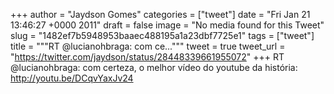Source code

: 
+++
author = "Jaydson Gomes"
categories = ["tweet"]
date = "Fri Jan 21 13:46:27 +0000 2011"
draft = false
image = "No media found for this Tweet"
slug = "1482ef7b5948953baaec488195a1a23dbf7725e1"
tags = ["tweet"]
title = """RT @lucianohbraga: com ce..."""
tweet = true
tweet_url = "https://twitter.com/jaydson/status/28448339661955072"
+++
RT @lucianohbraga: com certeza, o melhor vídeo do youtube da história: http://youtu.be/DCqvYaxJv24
---
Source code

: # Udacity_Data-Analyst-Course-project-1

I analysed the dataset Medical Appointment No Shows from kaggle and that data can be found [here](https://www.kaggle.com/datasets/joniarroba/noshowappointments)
* * *
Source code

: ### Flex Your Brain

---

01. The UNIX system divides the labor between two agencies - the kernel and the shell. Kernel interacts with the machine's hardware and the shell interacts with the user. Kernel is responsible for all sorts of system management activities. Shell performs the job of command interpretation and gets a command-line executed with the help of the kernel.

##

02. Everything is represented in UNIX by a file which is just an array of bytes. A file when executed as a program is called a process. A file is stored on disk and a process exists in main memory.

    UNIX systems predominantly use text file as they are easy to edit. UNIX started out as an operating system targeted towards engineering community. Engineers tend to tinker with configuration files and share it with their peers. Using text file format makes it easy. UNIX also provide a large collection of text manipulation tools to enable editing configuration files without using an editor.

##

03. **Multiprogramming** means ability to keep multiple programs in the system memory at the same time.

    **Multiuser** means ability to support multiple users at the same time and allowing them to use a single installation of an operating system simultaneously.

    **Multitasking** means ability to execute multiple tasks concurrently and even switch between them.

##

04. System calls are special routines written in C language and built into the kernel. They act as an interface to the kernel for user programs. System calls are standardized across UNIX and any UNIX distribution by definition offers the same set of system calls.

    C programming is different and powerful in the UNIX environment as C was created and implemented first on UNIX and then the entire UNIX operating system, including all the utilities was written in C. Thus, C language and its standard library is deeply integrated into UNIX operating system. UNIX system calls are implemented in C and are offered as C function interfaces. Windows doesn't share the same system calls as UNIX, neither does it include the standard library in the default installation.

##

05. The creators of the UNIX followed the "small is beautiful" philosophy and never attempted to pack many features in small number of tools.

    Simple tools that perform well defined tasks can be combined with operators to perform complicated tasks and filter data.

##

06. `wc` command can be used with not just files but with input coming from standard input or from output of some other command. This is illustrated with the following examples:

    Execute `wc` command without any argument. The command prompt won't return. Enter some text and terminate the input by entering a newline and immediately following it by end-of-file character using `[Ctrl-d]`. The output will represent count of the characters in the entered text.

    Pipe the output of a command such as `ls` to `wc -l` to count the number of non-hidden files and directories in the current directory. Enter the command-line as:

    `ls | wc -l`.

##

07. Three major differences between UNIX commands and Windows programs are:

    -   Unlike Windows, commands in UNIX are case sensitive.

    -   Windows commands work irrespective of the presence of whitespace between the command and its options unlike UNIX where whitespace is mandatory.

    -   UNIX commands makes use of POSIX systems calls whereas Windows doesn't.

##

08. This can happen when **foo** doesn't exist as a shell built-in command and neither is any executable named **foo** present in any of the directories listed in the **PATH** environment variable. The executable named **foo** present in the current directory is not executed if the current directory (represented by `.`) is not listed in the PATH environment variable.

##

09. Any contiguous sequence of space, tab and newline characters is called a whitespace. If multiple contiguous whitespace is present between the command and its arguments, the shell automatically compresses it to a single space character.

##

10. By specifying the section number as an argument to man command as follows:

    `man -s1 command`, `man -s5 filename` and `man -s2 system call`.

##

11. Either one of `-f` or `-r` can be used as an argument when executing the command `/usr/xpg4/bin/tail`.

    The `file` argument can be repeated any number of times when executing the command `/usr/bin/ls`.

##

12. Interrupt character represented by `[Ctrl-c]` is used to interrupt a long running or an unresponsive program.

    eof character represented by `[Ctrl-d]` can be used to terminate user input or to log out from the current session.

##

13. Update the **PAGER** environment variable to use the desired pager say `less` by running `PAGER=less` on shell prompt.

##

Required action: Taking the records above, retype every line from the one with "03. **Multiprogramming** means" down to the one with "04. System calls", exactly and with nothing else.

Solution:
03. **Multiprogramming** means ability to keep multiple programs in the system memory at the same time.

    **Multiuser** means ability to support multiple users at the same time and allowing them to use a single installation of an operating system simultaneously.

    **Multitasking** means ability to execute multiple tasks concurrently and even switch between them.

##

04. System calls are special routines written in C language and built into the kernel. They act as an interface to the kernel for user programs. System calls are standardized across UNIX and any UNIX distribution by definition offers the same set of system calls.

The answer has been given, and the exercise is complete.